Further Obama administration proposals will fill in gaps to regulation and consumer protections.
The regulatory framework is unfinished. That was clear when Rep. Don Manzullo, R-Ill., asked Geithner to give guidance as to whether tens or thousands of firms would be deemed systemically important.
Geithner said he couldn’t answer without Congress’ input. He also chose not to delve into “complex and sensitive questions of (which regulator) should be responsible for what.”
A systemically important designation would have major ramifications. Treasury wants the systemic-risk regulator to oversee all such firms. They also would face higher capital requirements and more stringent rules regarding liquidity and credit risk management.
“Capital requirements for these firms must be . . . sufficiently robust to be effective in a wider range of deeply adverse economic scenarios than is typically required,” Geithner said.
He said stronger standards on bank leverage are needed “to protect against the moral hazards presented by (deposit) insurance.”
But big firms might enjoy lower borrowing costs from the implicit government backing.
Some in and out of Congress wondered if a systemically important label could create an unfair playing field for smaller rivals. But academics and business groups generally welcomed Geithner’s ideas.
San Diego State University finance professor Dan Seiver said that “lax oversight and insufficient regulation” were certainly among the culprits of the financial crisis.
He praised the idea of getting rid of counterparty risk in credit default swaps by moving trading to a clearinghouse, as well as more conservative capital rules.
“If you’ve got 30-to-1 leverage, you’ve got no protection at all,” Seiver said.
Michael Pease of the Securities Industry and Financial Markets Association said his group “has been advocating for many of the same reforms” that Geithner outlined.
In recent years, hedge fund registration has been controversial.

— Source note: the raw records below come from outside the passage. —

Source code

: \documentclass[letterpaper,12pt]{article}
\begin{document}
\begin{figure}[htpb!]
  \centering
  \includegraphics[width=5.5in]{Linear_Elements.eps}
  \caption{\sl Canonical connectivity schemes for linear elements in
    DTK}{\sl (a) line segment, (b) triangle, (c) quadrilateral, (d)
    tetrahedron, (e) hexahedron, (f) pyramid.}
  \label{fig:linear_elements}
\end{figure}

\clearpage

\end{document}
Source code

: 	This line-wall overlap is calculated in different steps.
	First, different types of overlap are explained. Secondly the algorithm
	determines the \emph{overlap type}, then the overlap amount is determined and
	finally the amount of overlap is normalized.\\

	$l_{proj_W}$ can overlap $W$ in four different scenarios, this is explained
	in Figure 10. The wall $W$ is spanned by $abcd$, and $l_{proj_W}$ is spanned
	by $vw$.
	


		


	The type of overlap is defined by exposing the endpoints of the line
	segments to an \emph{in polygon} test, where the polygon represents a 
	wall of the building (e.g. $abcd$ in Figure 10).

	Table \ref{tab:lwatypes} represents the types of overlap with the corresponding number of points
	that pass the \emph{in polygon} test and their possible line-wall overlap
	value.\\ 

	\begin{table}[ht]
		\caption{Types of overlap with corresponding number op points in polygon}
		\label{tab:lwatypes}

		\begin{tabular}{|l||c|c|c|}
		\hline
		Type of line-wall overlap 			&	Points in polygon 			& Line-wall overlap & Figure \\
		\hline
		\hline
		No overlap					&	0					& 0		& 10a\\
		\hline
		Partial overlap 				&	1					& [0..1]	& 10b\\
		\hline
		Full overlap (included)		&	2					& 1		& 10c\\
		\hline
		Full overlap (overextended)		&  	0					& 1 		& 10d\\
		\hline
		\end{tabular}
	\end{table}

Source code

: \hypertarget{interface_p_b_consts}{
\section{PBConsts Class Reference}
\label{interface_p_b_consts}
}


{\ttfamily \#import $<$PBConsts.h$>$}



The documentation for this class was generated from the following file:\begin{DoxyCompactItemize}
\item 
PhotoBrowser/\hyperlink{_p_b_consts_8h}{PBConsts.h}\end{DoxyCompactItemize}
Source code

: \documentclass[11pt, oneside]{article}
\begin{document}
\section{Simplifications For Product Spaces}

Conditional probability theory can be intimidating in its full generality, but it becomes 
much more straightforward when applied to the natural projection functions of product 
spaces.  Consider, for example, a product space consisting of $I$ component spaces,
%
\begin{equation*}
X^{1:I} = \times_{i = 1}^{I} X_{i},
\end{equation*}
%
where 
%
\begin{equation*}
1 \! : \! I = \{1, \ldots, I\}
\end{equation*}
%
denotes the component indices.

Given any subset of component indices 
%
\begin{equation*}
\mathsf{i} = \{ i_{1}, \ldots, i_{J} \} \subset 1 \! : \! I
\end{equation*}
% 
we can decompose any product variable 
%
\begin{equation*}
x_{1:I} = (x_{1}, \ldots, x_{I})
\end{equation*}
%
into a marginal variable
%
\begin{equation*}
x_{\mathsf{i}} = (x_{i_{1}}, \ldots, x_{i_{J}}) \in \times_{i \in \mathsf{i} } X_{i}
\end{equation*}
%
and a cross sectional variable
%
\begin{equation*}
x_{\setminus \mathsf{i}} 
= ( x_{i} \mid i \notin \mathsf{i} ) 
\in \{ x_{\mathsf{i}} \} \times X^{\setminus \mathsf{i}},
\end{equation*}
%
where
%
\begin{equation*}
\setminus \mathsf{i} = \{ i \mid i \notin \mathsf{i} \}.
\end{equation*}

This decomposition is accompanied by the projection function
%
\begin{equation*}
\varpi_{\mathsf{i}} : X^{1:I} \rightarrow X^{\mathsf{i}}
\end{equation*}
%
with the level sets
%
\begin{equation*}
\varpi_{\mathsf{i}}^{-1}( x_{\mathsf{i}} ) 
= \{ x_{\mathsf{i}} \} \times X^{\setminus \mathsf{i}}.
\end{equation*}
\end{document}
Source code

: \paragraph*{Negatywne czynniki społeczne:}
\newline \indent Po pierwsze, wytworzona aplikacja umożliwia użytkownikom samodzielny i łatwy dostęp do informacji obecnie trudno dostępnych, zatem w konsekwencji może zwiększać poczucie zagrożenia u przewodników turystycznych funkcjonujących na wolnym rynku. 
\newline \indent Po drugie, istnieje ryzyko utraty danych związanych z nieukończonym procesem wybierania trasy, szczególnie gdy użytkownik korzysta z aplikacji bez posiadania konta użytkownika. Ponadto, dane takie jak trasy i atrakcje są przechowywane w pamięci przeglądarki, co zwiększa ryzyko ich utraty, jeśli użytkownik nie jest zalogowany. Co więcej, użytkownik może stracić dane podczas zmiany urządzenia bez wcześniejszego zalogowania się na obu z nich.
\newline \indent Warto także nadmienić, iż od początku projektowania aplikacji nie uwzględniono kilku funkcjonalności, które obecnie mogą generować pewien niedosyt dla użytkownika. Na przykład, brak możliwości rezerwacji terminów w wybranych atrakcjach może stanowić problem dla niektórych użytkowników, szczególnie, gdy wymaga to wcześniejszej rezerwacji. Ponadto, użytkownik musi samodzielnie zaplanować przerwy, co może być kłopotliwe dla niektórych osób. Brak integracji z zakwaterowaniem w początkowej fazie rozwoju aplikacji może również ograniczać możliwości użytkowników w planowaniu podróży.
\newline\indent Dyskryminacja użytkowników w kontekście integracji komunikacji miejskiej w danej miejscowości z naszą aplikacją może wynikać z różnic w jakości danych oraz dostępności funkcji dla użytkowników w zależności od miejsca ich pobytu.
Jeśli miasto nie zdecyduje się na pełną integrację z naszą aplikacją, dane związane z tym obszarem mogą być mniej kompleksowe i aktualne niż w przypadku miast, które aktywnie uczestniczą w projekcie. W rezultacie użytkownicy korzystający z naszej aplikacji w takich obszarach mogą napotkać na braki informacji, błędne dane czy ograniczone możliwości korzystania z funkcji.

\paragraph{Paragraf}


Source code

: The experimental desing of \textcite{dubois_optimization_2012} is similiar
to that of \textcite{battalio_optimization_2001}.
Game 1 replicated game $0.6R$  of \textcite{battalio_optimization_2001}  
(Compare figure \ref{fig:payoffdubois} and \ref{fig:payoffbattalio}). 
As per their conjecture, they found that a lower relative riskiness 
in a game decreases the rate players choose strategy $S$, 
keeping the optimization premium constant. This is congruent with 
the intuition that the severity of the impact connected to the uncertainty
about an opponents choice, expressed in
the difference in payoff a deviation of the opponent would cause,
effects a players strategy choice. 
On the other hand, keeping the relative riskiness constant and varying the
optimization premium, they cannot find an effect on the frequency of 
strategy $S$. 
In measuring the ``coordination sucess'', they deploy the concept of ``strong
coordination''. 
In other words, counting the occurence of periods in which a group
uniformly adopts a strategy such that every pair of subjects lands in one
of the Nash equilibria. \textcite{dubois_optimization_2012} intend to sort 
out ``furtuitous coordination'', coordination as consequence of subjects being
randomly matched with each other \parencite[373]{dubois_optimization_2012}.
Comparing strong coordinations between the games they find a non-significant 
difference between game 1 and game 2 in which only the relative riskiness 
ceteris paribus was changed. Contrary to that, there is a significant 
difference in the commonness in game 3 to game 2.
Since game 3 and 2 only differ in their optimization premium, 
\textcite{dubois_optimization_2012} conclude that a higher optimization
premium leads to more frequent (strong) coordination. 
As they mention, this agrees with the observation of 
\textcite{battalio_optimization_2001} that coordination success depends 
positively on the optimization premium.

Treasury wants hedge funds, as well as private equity and venture capital funds above a certain size to report the information needed “to assess whether the fund or fund family is so large or highly leveraged that it poses a threat to financial stability.”
The Securities and Exchange Commission would share these confidential reports with the systemic-risk regulator.
Geithner also said financial regulators must issue standards to reward “long-term performance . . . rather than short-term profits.”